Tra gli stakeholders una posizione di rilievo hanno, ovviamente, i dipendenti, per i quali giova fare alcune considerazioni.
I continui processi di cambiamento che coinvolgono le aziende impongono infatti a queste ultime di riformulare la gestione dei percorsi di carriera. La necessità principale è quella di individuare percorsi che valorizzino, premino e favoriscano lo sviluppo continuo di nuove competenze da parte delle risorse umane aziendali. L’obiettivo non è facile, poiché individui diversi hanno competenze differenziate e, di conseguenza, esprimono bisogni e aspettative diverse riguardo alle carriere.
Le imprese, da parte loro, dovrebbero quindi adottare un approccio pluralistico alla gestione delle carriere, che comprenda modalità diverse e personalizzate, in modo da venire incontro alle specifiche esigenze dei dipendenti ed essere in grado di favorire e premiare lo sviluppo di un insieme più vario di competenze al proprio interno.
Ciò è possibile solo se si sposa una nuova accezione del concetto di carriera: “crescere in azienda” non vuol più dire solo fare carriera scalando la gerarchia aziendale, ma anche avere la possibilità di essere assegnati a incarichi nuovi e più sfidanti, che favoriscano l’acquisizione di nuove competenze utili per il futuro. Nell’analisi dello scenario nel quale opera l’impresa di questo millennio va sottolineato il ruolo che avrà la robotizzazione. Nel seguito analizzerò quattro effetti.

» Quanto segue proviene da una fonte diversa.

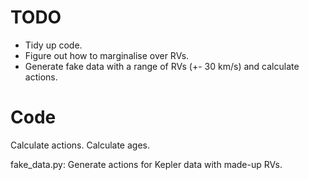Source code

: TODO
====

* Tidy up code.
* Figure out how to marginalise over RVs.
* Generate fake data with a range of RVs (+- 30 km/s) and calculate actions.

Code
====
Calculate actions.
Calculate ages.


fake_data.py:
Generate actions for Kepler data with made-up RVs.
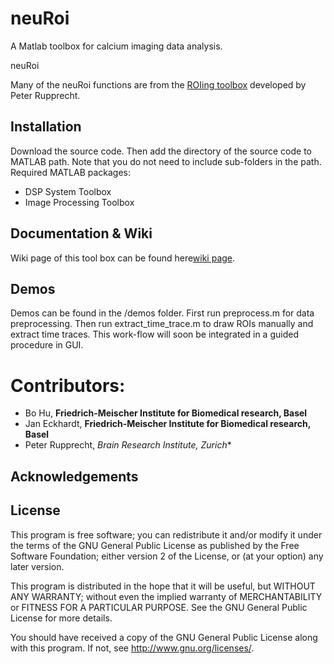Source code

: neuRoi
======

A Matlab toolbox for calcium imaging data analysis.

neuRoi

Many of the neuRoi functions are from the [ROIing toolbox](https://github.com/PTRRupprecht/Drawing-ROIs-without-GUI) developed by Peter Rupprecht.

## Installation
Download the source code. Then add the directory of the source code to MATLAB path. Note that you do not need to include sub-folders in the path.
Required MATLAB packages:
* DSP System Toolbox
* Image Processing Toolbox

## Documentation & Wiki

Wiki page of this tool box can be found here[wiki page](https://github.com/aloejhb/neuRoi/wiki).

## Demos
Demos can be found in the /demos folder.
First run preprocess.m for data preprocessing. Then run extract_time_trace.m to draw ROIs manually and extract time traces.
This work-flow will soon be integrated in a guided procedure in GUI.

# Contributors:

* Bo Hu, **Friedrich-Meischer Institute for Biomedical research, Basel**
* Jan Eckhardt, **Friedrich-Meischer Institute for Biomedical research, Basel**
* Peter Rupprecht, **Brain Research Institute*, Zurich**


## Acknowledgements

## License

This program is free software; you can redistribute it and/or
modify it under the terms of the GNU General Public License
as published by the Free Software Foundation; either version 2
of the License, or (at your option) any later version.

This program is distributed in the hope that it will be useful,
but WITHOUT ANY WARRANTY; without even the implied warranty of
MERCHANTABILITY or FITNESS FOR A PARTICULAR PURPOSE.  See the
GNU General Public License for more details.

You should have received a copy of the GNU General Public License
along with this program.  If not, see <http://www.gnu.org/licenses/>.

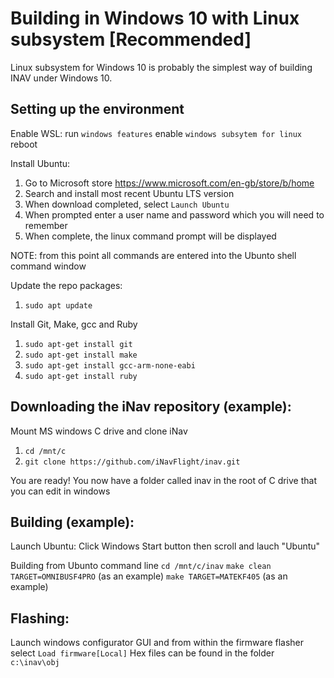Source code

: # Building in Windows 10 with Linux subsystem [Recommended]

Linux subsystem for Windows 10 is probably the simplest way of building INAV under Windows 10.

## Setting up the environment

Enable WSL:
run `windows features`
enable `windows subsytem for linux`
reboot


Install Ubuntu:
1.  Go to Microsoft store https://www.microsoft.com/en-gb/store/b/home
1.  Search and install most recent Ubuntu LTS version
1.  When download completed, select `Launch Ubuntu`
1.  When prompted enter a user name and password which you will need to remember
1.  When complete, the linux command prompt will be displayed

NOTE: from this point all commands are entered into the Ubunto shell command window

Update the repo packages:
1.  `sudo apt update`

Install Git, Make, gcc and Ruby
1.  `sudo apt-get install git`
1.  `sudo apt-get install make`
1.  `sudo apt-get install gcc-arm-none-eabi`
1.  `sudo apt-get install ruby`

## Downloading the iNav repository (example):

Mount MS windows C drive and clone iNav
1.   `cd /mnt/c`
1.   `git clone https://github.com/iNavFlight/inav.git`

You are ready!
You now have a folder called inav in the root of C drive that you can edit in windows


## Building (example):

Launch Ubuntu:
Click Windows Start button then scroll and lauch "Ubuntu"

Building from Ubunto command line
`cd /mnt/c/inav`
`make clean TARGET=OMNIBUSF4PRO` (as an example)
`make TARGET=MATEKF405`  (as an example)


## Flashing:
Launch windows configurator GUI and from within the firmware flasher select `Load firmware[Local]`
Hex files can be found in the folder `c:\inav\obj`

3.4.1 Il ruolo della robotizzazione
Il primo è l’estinzione dei posti di lavoro meno qualificati perché le attività manuali, ripetitive ed esecutive saranno affidate ai robot. Quelle macchine che già nel 1930, agli occhi di John Maynard Keynes, sarebbero state responsabili della disoccupazione tecnologica.
Il secondo è la proliferazione dei posti di lavoro qualificati su cui i robot al momento non competono con l’uomo. Per rendersene conto basta osservare quanto è accaduto dal 1995, agli albori della rivoluzione tecnologica, nel Nord America: secondo uno studio di Jeremy Rifkin, appena il 20% della forza lavoro, costituito dai knowledge workers, ha tratto vantaggio da questa rivoluzione, mentre il restante 80%, costituito dai lavoratori meno qualificati, è rimasto impoverito.
Il terzo effetto è la proliferazione di posti di lavoro legati allo sviluppo delle tecnologie, come già ora lo sono quelli figli della digitalizzazione della produzione, dell’ICT, dei big data e via dicendo.
L’ultimo è la proliferazione dei posti di lavoro che hanno la finalità di riempire il tempo libero, perché lo smart working avrà l’effetto di darne molto ai lavoratori. Si tratta soprattutto dei lavori che curano il benessere fisico e psicofisico, come stima il recente rapporto del governo inglese intitolato The Future of Work: Jobs and Skills.
Su questi effetti della robotizzazione dovrà focalizzarsi anche l’attenzione di coloro che desiderano entrare nel mondo dell’impresa.